Greenshift Initiatives Private Limited, Vs. Sonu Gupta, Resolution Professional - The Hon’ble Court also held that if the definition of the expression “related party under Section 21(24) applies at the time when the debt was created, the exclusion in the first place to Section 21(2) would stand attracted.

 NCLT Mumbai-V (2024.08.13) in Greenshift Initiatives Private Limited, Vs. Sonu Gupta, Resolution Professional of Rolta Bi & Big Data Analytics Private Limited,[(2024) ibclaw.in 716 NCLT, I.A. 331 of 2024 in C.P.(IB) No. 1122/MB/2021] held that; 

  • It is evident that the objective is to exclude a related party of the Corporate Debtor from the CoC so as to obviate the conflict of interest that may arise if a related party is allowed to become a part of CoC.

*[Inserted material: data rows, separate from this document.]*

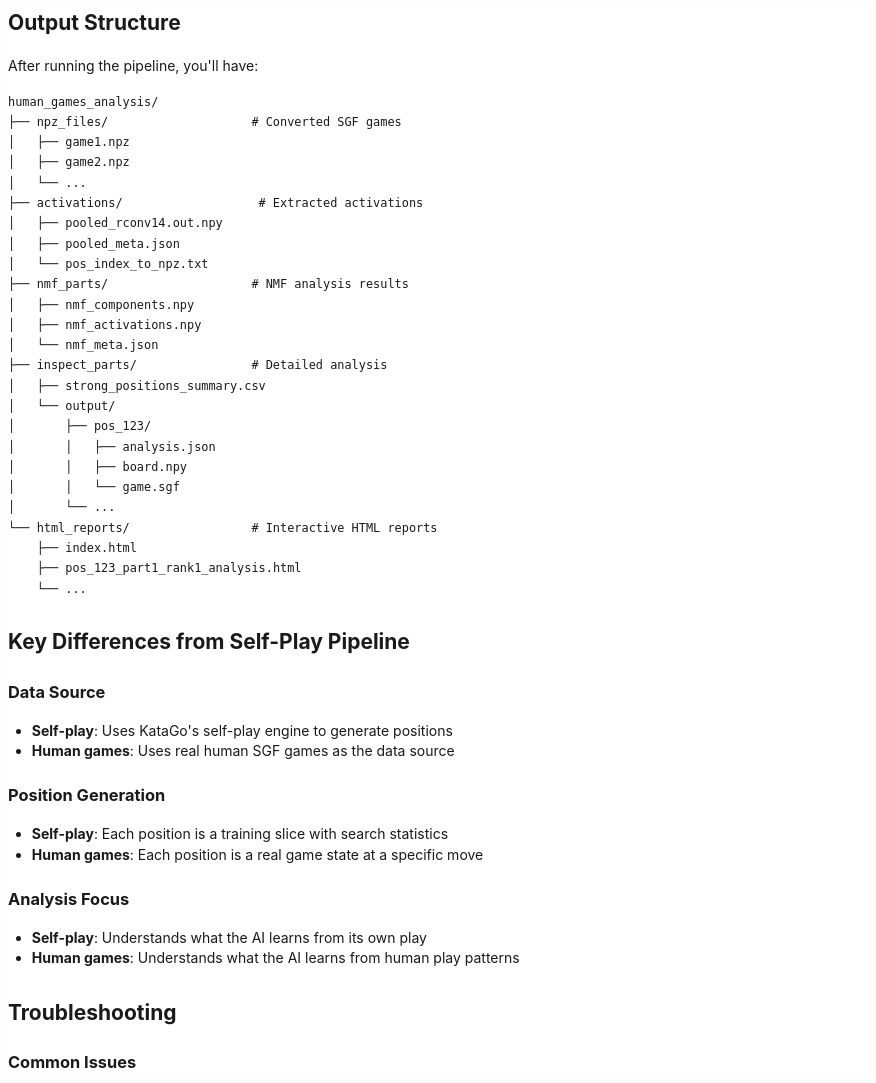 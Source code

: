## Output Structure

After running the pipeline, you'll have:

```
human_games_analysis/
├── npz_files/                    # Converted SGF games
│   ├── game1.npz
│   ├── game2.npz
│   └── ...
├── activations/                   # Extracted activations
│   ├── pooled_rconv14.out.npy
│   ├── pooled_meta.json
│   └── pos_index_to_npz.txt
├── nmf_parts/                    # NMF analysis results
│   ├── nmf_components.npy
│   ├── nmf_activations.npy
│   └── nmf_meta.json
├── inspect_parts/                # Detailed analysis
│   ├── strong_positions_summary.csv
│   └── output/
│       ├── pos_123/
│       │   ├── analysis.json
│       │   ├── board.npy
│       │   └── game.sgf
│       └── ...
└── html_reports/                 # Interactive HTML reports
    ├── index.html
    ├── pos_123_part1_rank1_analysis.html
    └── ...
```

## Key Differences from Self-Play Pipeline

### Data Source
- **Self-play**: Uses KataGo's self-play engine to generate positions
- **Human games**: Uses real human SGF games as the data source

### Position Generation
- **Self-play**: Each position is a training slice with search statistics
- **Human games**: Each position is a real game state at a specific move

### Analysis Focus
- **Self-play**: Understands what the AI learns from its own play
- **Human games**: Understands what the AI learns from human play patterns

## Troubleshooting

### Common Issues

  • The Hon’ble Court also held that if the definition of the expression “related party under Section 21(24) applies at the time when the debt was created, the exclusion in the first place to Section 21(2) would stand attracted.


Excerpts of the Order;

# 1. The case of the Applicant in this IA is that he be allowed to attend the CoC meetings and the Respondent-RP be directed to give notice of all future meetings of CoC to the Applicant for enabling the Applicant to attend the meetings of the CoC.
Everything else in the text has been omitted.